Assume that the expert has not already worked out the table of Figure 1 and that the acquisition tool is being used to help him or her to describe the relevant attributes and critical cases. He or she chooses "New Data", specifies a dataset name of "Lens", moves to the Interview status screen and specifies the domain, context and names for cases as shown in Figure 17. The expert leaves the default rating scale range of 1 through 9, allowing intermediate or "fuzzy" attributes to be entered.
Figure 17 Status screen for contact lens knowledge elicitation
He or she then clicks on "Done", moves to the Interview case selection screen, clicks "Done" again and moves to the Interview case entry screen, entering some initial cases as shown in Figure 18.

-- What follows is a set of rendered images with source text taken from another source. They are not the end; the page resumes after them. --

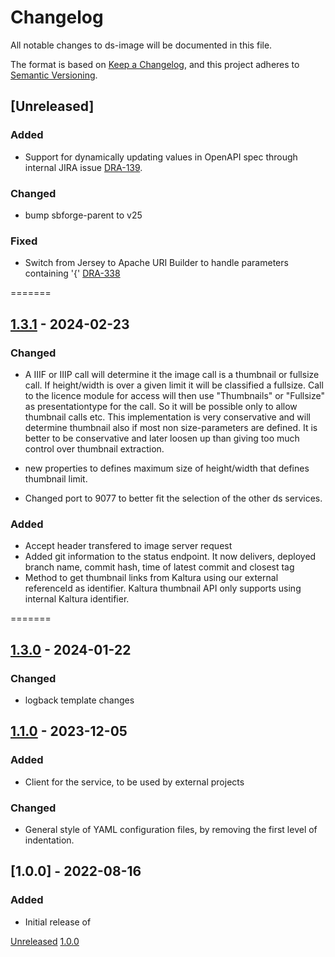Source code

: # Changelog
All notable changes to ds-image will be documented in this file.

The format is based on [Keep a Changelog](https://keepachangelog.com/en/1.0.0/),
and this project adheres to [Semantic Versioning](https://semver.org/spec/v2.0.0.html).

## [Unreleased]

### Added
- Support for dynamically updating values in OpenAPI spec through internal JIRA issue [DRA-139](https://kb-dk.atlassian.net/browse/DRA-139).

### Changed
- bump sbforge-parent to v25

### Fixed
- Switch from Jersey to Apache URI Builder to handle parameters containing '{' [DRA-338](https://kb-dk.atlassian.net/browse/DRA-338)

=======
## [1.3.1](https://github.com/kb-dk/ds-image/releases/tag/ds-image-1.3.1) - 2024-02-23
### Changed

- A IIIF or IIIP  call will determine it the image call is a thumbnail or fullsize call. If height/width is over a given limit it
will be classified a fullsize. Call to the licence module for access will then use "Thumbnails" or "Fullsize" as presentationtype for the call.
So it will be possible only to allow thumbnail calls etc. This implementation is very conservative and will determine thumbnail also if most non size-parameters are defined.  It is better to be conservative and later loosen up than giving too much control over thumbnail extraction.

- new properties to defines maximum size of height/width that defines thumbnail limit.
- Changed port to 9077 to better fit the selection of the other ds services.

### Added
-  Accept header transfered to image server request
-  Added git information to the status endpoint. It now delivers, deployed branch name, commit hash, time of latest commit and closest tag
-  Method to get thumbnail links from Kaltura using our external referenceId as identifier. Kaltura thumbnail API only supports using internal Kaltura identifier.



=======
## [1.3.0](https://github.com/kb-dk/ds-image/releases/tag/ds-image-1.3.0) - 2024-01-22
### Changed 
- logback template changes


## [1.1.0](https://github.com/kb-dk/ds-image/releases/tag/v1.1.0) - 2023-12-05
### Added
- Client for the service, to be used by external projects

### Changed 
- General style of YAML configuration files, by removing the first level of indentation.


## [1.0.0] - 2022-08-16
### Added

- Initial release of <project>


[Unreleased](https://github.com/kb-dk/ds-image/compare/v1.0.0...HEAD)
[1.0.0](https://github.com/kb-dk/ds-image/releases/tag/v1.0.0)
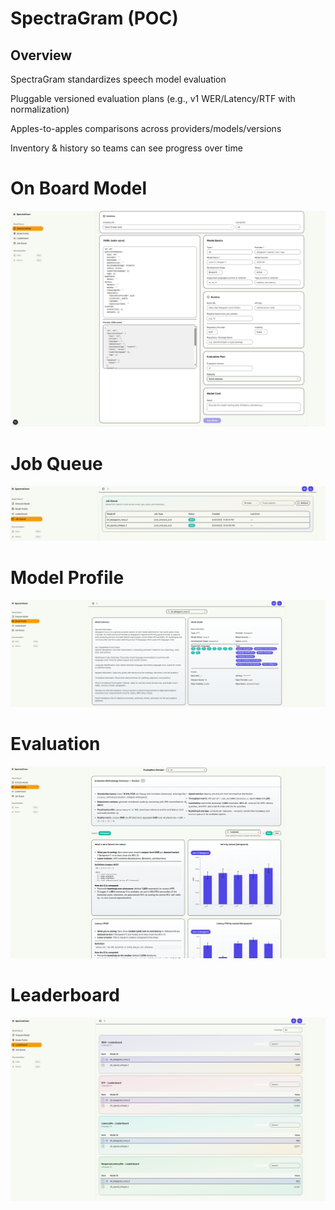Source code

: # SpectraGram (POC)

## Overview

SpectraGram standardizes speech model evaluation

Pluggable versioned evaluation plans (e.g., v1 WER/Latency/RTF with normalization)

Apples-to-apples comparisons across providers/models/versions

Inventory & history so teams can see progress over time

# On Board Model
![alt text](image.png)

# Job Queue 
![alt text](image-1.png)

# Model Profile
![alt text](image-2.png)

# Evaluation 
![alt text](image-3.png)

# Leaderboard
![alt text](image-4.png)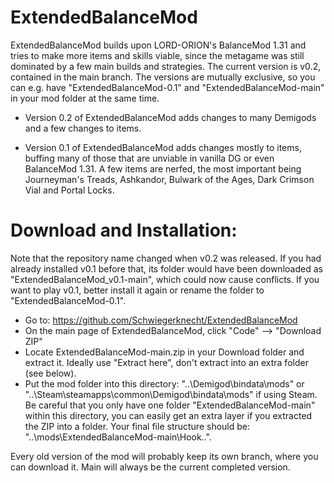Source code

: # ExtendedBalanceMod

ExtendedBalanceMod builds upon LORD-ORION's BalanceMod 1.31 and tries to make more items and skills viable, since the metagame was still dominated by a few main builds and strategies. The current version is v0.2, contained in the main branch. The versions are mutually exclusive, so you can e.g. have "ExtendedBalanceMod-0.1" and "ExtendedBalanceMod-main" in your mod folder at the same time.

- Version 0.2 of ExtendedBalanceMod adds changes to many Demigods and a few changes to items.

- Version 0.1 of ExtendedBalanceMod adds changes mostly to items, buffing many of those that are unviable in vanilla DG or even BalanceMod 1.31. A few items are nerfed, the most important being Journeyman's Treads, Ashkandor, Bulwark of the Ages, Dark Crimson Vial and Portal Locks.

# Download and Installation:

Note that the repository name changed when v0.2 was released. If you had already installed v0.1 before that, its folder would have been downloaded as "ExtendedBalanceMod_v0.1-main", which could now cause conflicts. If you want to play v0.1, better install it again or rename the folder to "ExtendedBalanceMod-0.1".

- Go to: https://github.com/Schwiegerknecht/ExtendedBalanceMod
- On the main page of ExtendedBalanceMod, click "Code" --> "Download ZIP"
- Locate ExtendedBalanceMod-main.zip in your Download folder and extract it. Ideally use "Extract here", don't extract into an extra folder (see below).
- Put the mod folder into this directory: "..\Demigod\bindata\mods" or "..\Steam\steamapps\common\Demigod\bindata\mods" if using Steam. Be careful that you only have one folder "ExtendedBalanceMod-main" within this directory, you can easily get an extra layer if you extracted the ZIP into a folder. Your final file structure should be: "..\mods\ExtendedBalanceMod-main\Hook\..".

Every old version of the mod will probably keep its own branch, where you can download it. Main will always be the current completed version.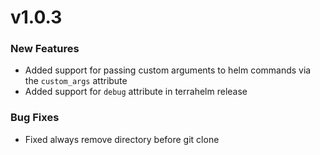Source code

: # v1.0.3

### New Features

- Added support for passing custom arguments to helm commands via the `custom_args` attribute
- Added support for `debug` attribute in terrahelm release

### Bug Fixes

- Fixed always remove directory before git clone
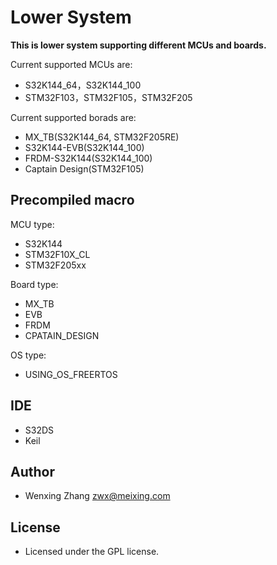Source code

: # Lower System
**This is lower system supporting different MCUs and boards.**

Current supported MCUs are:
* S32K144_64，S32K144_100
* STM32F103，STM32F105，STM32F205

Current supported borads are:
* MX_TB(S32K144_64, STM32F205RE)
* S32K144-EVB(S32K144_100)
* FRDM-S32K144(S32K144_100)
* Captain Design(STM32F105)

## Precompiled macro
MCU type:
* S32K144
* STM32F10X_CL
* STM32F205xx

Board type:
* MX_TB
* EVB
* FRDM
* CPATAIN_DESIGN
 
OS type:
* USING_OS_FREERTOS

## IDE
* S32DS
* Keil

## Author
* Wenxing Zhang zwx@meixing.com

## License
* Licensed under the GPL license.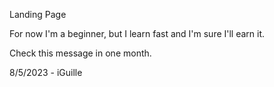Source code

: Landing Page

For now I'm a beginner, but I learn fast and I'm sure I'll earn it.

Check this message in one month. 

8/5/2023 - iGuille
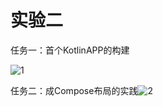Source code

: # **实验二**

任务一：首个KotlinAPP的构建



![1](E:\Androidtraining\Android\report2\picture\1.png)



任务二：成Compose布局的实践![2](E:\Androidtraining\Android\report2\picture\2.png)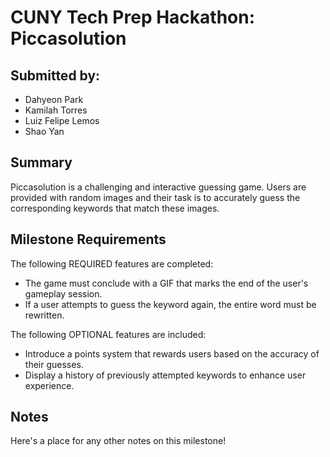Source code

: # CUNY Tech Prep Hackathon: Piccasolution

## Submitted by:
- Dahyeon Park
- Kamilah Torres
- Luiz Felipe Lemos
- Shao Yan


## Summary

Piccasolution is a challenging and interactive guessing game. Users are provided with random images and their task is to accurately guess the corresponding keywords that match these images.

## Milestone Requirements

The following REQUIRED features are completed:

- The game must conclude with a GIF that marks the end of the user's gameplay session.
- If a user attempts to guess the keyword again, the entire word must be rewritten. 

The following OPTIONAL features are included:

- Introduce a points system that rewards users based on the accuracy of their guesses.
- Display a history of previously attempted keywords to enhance user experience. 


## Notes

Here's a place for any other notes on this milestone!
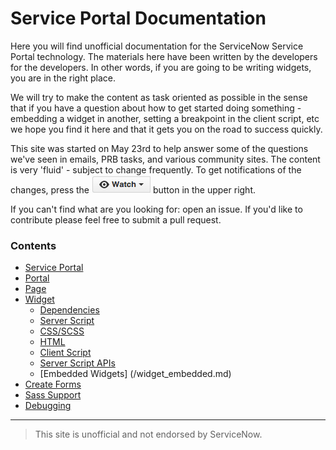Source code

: # Service Portal Documentation
Here you will find unofficial documentation for the ServiceNow Service Portal technology.   The materials here have been written by the developers for the developers.  In other words, if you are going to be writing widgets, you are in the right place.

We will try to make the content as task oriented as possible in the sense that if you have a question about how to get started doing something - embedding a widget in another, setting a breakpoint in the client script, etc we hope you find it here and that it gets you on the road to success quickly.   

This site was started on May 23rd to help answer some of the questions we've seen in emails, PRB tasks, and various community sites.   The content is very 'fluid' - subject to change frequently.   To get notifications of the changes, press the ![Image of Yaktocat](/assets/home/watch.png) button in the upper right.

If you can't find what are you looking for: open an issue. If you'd like to contribute please feel free to submit a pull request.

### Contents

+ [Service Portal](/service_portal.md)
+ [Portal](/portal.md)
+ [Page](/page.md)
+ [Widget](/widget.md)
  - [Dependencies](/widget_dependencies.md)
  - [Server Script](/widget_server_script.md)
  - [CSS/SCSS](/widget_css.md)
  - [HTML](/widget_html.md)
  - [Client Script](/widget_client_script.md)
  - [Server Script APIs](/widget_server_script_apis.md)
  - [Embedded Widgets] (/widget_embedded.md)
+ [Create Forms](/create_forms.md)
+ [Sass Support](css.md)
+ [Debugging](/debugging.md)

___

>This site is unofficial and not endorsed by ServiceNow.
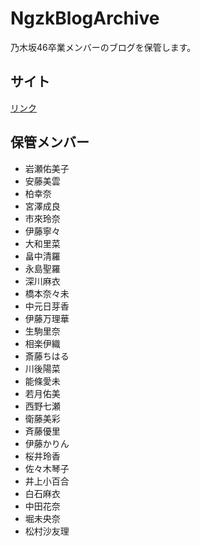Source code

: NgzkBlogArchive
======================

乃木坂46卒業メンバーのブログを保管します。

## サイト
[リンク](https://re-fort.net/NgzkBlogArchive/#/)

## 保管メンバー
* 岩瀬佑美子
* 安藤美雲
* 柏幸奈
* 宮澤成良
* 市來玲奈
* 伊藤寧々
* 大和里菜
* 畠中清羅
* 永島聖羅
* 深川麻衣
* 橋本奈々未
* 中元日芽香
* 伊藤万理華
* 生駒里奈
* 相楽伊織
* 斎藤ちはる
* 川後陽菜
* 能條愛未
* 若月佑美
* 西野七瀬
* 衛藤美彩
* 斉藤優里
* 伊藤かりん
* 桜井玲香
* 佐々木琴子
* 井上小百合
* 白石麻衣
* 中田花奈
* 堀未央奈
* 松村沙友理
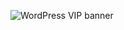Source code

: ![WordPress VIP banner](https://artiss.blog/wp-content/uploads/2020/07/wpvip-linkedin-profile-banner-1.jpg)
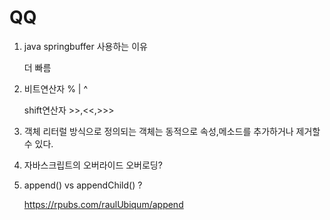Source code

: # QQ

1. java springbuffer 사용하는 이유

   더 빠름



2. 비트연산자 % | ^

   shift연산자 >>,<<,>>>

3. 객체 리터럴 방식으로 정의되는 객체는 동적으로 속성,메소드를 추가하거나 제거할 수 있다.

4. 자바스크립트의 오버라이드 오버로딩?

5. append() vs appendChild()  ?

   <https://rpubs.com/raulUbiqum/append>

   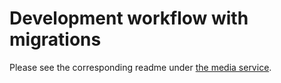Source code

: # Development workflow with migrations

Please see the corresponding readme under
[the media service](../../../media/service/migrations/README.md).
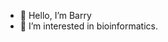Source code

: - 👋 Hello, I’m Barry
- 👀 I’m interested in bioinformatics.

<!---
yangqimeng99/yangqimeng99 is a ✨ special ✨ repository because its `README.md` (this file) appears on your GitHub profile.
You can click the Preview link to take a look at your changes.
--->
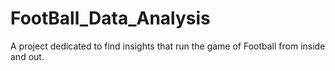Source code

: # FootBall_Data_Analysis
A project dedicated to find insights that run the game of Football from inside and out.
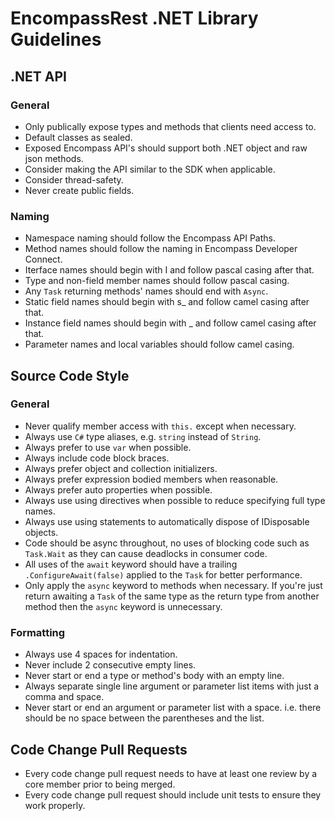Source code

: # EncompassRest .NET Library Guidelines
## .NET API
### General
* Only publically expose types and methods that clients need access to.
* Default classes as sealed.
* Exposed Encompass API's should support both .NET object and raw json methods.
* Consider making the API similar to the SDK when applicable.
* Consider thread-safety.
* Never create public fields.

### Naming
* Namespace naming should follow the Encompass API Paths.
* Method names should follow the naming in Encompass Developer Connect.
* Iterface names should begin with I and follow pascal casing after that.
* Type and non-field member names should follow pascal casing.
* Any `Task` returning methods' names should end with `Async`.
* Static field names should begin with s_ and follow camel casing after that.
* Instance field names should begin with _ and follow camel casing after that.
* Parameter names and local variables should follow camel casing.

## Source Code Style
### General
* Never qualify member access with `this.` except when necessary.
* Always use `C#` type aliases, e.g. `string` instead of `String`.
* Always prefer to use `var` when possible.
* Always include code block braces.
* Always prefer object and collection initializers.
* Always prefer expression bodied members when reasonable.
* Always prefer auto properties when possible.
* Always use using directives when possible to reduce specifying full type names.
* Always use using statements to automatically dispose of IDisposable objects.
* Code should be async throughout, no uses of blocking code such as `Task.Wait` as they can cause deadlocks in consumer code.
* All uses of the `await` keyword should have a trailing `.ConfigureAwait(false)` applied to the `Task` for better performance.
* Only apply the `async` keyword to methods when necessary. If you're just return awaiting a `Task` of the same type as the return type from another method then the `async` keyword is unnecessary.

### Formatting
* Always use 4 spaces for indentation.
* Never include 2 consecutive empty lines.
* Never start or end a type or method's body with an empty line.
* Always separate single line argument or parameter list items with just a comma and space.
* Never start or end an argument or parameter list with a space. i.e. there should be no space between the parentheses and the list.

## Code Change Pull Requests
* Every code change pull request needs to have at least one review by a core member prior to being merged.
* Every code change pull request should include unit tests to ensure they work properly.
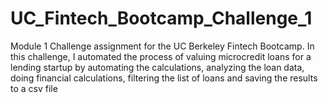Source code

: # UC_Fintech_Bootcamp_Challenge_1
Module 1 Challenge assignment for the UC Berkeley Fintech Bootcamp. In this challenge, I automated the process of valuing microcredit loans for a lending startup by automating the calculations, analyzing the loan data, doing financial calculations, filtering the list of loans and saving the results to a csv file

Figure 18 Initial clients entry
What initial cases does it make sense for the expert to choose? He or she should think in terms of those which represent critical features of the problem. For example, in the contact lens problem, the fact that clients with reduced tear production should not have lenses fitted should be represented, as should the fact that astigmatic clients in general have hard lens and non-astigmatic clients soft lens. The clients entered in Figure 18 correspond to 1, 2, 3, 4, 6, 8 and 10 in Figure 4.
The expert may next choose to add some initial attributes that are clearly relevant to the problem. Figure 19 shows the attributes "not soft--soft", "not hard--hard", "normal--reduced" (tear production ), and "not astigmatic--astigmatic", added as initial attributes.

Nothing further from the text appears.